Après une vingtaine d’années de conflits entre l’Armée de Résistance du Seigneur (LRA) et le gouvernement ougandais, la rebellion fut éradiquée du pays. Les crimes qui ont eu lieu continuent d’avoir un impact sur une certaine partie de la population dont les blessures ne sont pas refermées mais l’Ouganda connait une récente stabilité depuis le milieu des années 2000. Avec 1.5 million de réfugié·e·s (UNHCR, avril 2021), cela fait de lui le plus grand pays d’accueil de Afrique de l’Est. Ces réfugié·e·s viennent principalement du Soudan du Sud et de la République démocratique du Congo. Ils fuient les conflits et les violations des droits de l’homme, notamment les tueries, la torture et les enlèvements.

L’organisation Refugee Law Project (RLP) a vu le jour en 1999 avec comme mission d’apporter un soutien juridique gratuit aux réfugié·e·s dont les droits n’étaient pas respectés. Comme les questions juridiques s’avéraient être les symptômes de problèmes plus profonds causés notamment par des violences psychologiques, physiques et sexuelles durant les conflits ou la fuite, RLP a élargi ses services. De plus, l’organisation apporte actuellement son soutien aux personnes demandeuses d’asile, réfugiées, déportées, déplacées internes et aux communautés hôtes.

Il est souvent présumé que les cas de violence sexuelle sont monnaie courante dans les situations de conflit, mais les données robustes à ce sujet étaient jusqu’à présent insuffisantes. Dans un contexte où les violences sexuelles sont méconnues et taboues, les survivant·e·s ont tendance à ne pas chercher d’aide et ne reçoivent par conséquent jamais le soutien adapté.

RLP a développé une approche systématique qui permet de comprendre le vécu de chaque client·e et d’identifier précisément ses besoins afin de pouvoir lui offrir un soutien complet. À l’aide d’un questionnaire interactif sur une tablette (appelé screening tool), les collaborateur·ice·s de RLP donnent l’opportunité à leurs interlocuteur·ice·s de partager leurs expériences et préjudices liés à la guerre. Sur les 6’500 client·e·s qui ont bénéficié du screening ces trois dernières années, 80% ont donné un retour positif à la discussion, 15% un retour neutre et 5% un retour négatif. La majorité des participant·e·s relève que c’est la première fois qu’une organisation humanitaire leur consacre autant de temps et d’attention.

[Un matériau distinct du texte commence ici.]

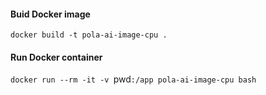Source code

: #### Buid Docker image

`docker build -t pola-ai-image-cpu .`

#### Run Docker container

`docker run --rm -it -v `pwd`:/app pola-ai-image-cpu bash`

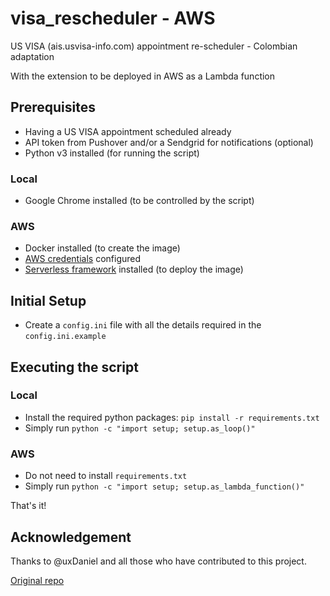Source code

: # visa_rescheduler - AWS

US VISA (ais.usvisa-info.com) appointment re-scheduler - Colombian adaptation

With the extension to be deployed in AWS as a Lambda function

## Prerequisites

- Having a US VISA appointment scheduled already
- API token from Pushover and/or a Sendgrid for notifications (optional)
- Python v3 installed (for running the script)

### Local

- Google Chrome installed (to be controlled by the script)

### AWS

- Docker installed (to create the image)
- [AWS credentials](https://docs.aws.amazon.com/cli/latest/userguide/cli-configure-quickstart.html) configured
- [Serverless framework](https://www.serverless.com/) installed (to deploy the image)

## Initial Setup

- Create a `config.ini` file with all the details required in the `config.ini.example`

## Executing the script

### Local
- Install the required python packages: `pip install -r requirements.txt`
- Simply run `python -c "import setup; setup.as_loop()"`

### AWS
- Do not need to install `requirements.txt`
- Simply run `python -c "import setup; setup.as_lambda_function()"`


That's it!

## Acknowledgement

Thanks to @uxDaniel and all those who have contributed to this project.

[Original repo](https://github.com/uxDaniel/visa_rescheduler)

À la suite du screening, les collaborateurs et collaboratrices de RLP ont suffisamment d’informations pour proposer les services adéquats. Il peut s’agir d’un soutien juridique ou psychologique offert au sein de l’organisation ou une orientation de le·la client·e vers un hôpital avec lequel l’organisation travaille. Le documentaire « 21 years running » d’une dizaine de minutes (lien ci-contre) illustre les résultats du screening de RLP. Une personne témoigne des violences sexuelles qu’elle a vécues pendant le conflit au Sud-Soudan et en décrit les conséquences dramatiques sur sa santé et sa vie de tous les jours.

L’approche systématique du screening de RLP est essentielle pour réduire la sous-déclaration des expériences de violence sexuelle dans les situations de conflits. D’une part, le screening permet d’identifier les besoins des survivant·e·s de violence et de leur fournir une aide ciblée. D’autre part, les statistiques issues des données collectées rendent possible un plaidoyer fondé sur des faits. En ce sens, répondre et documenter sur les préjudices liés à la guerre contribuent à la construction de la paix.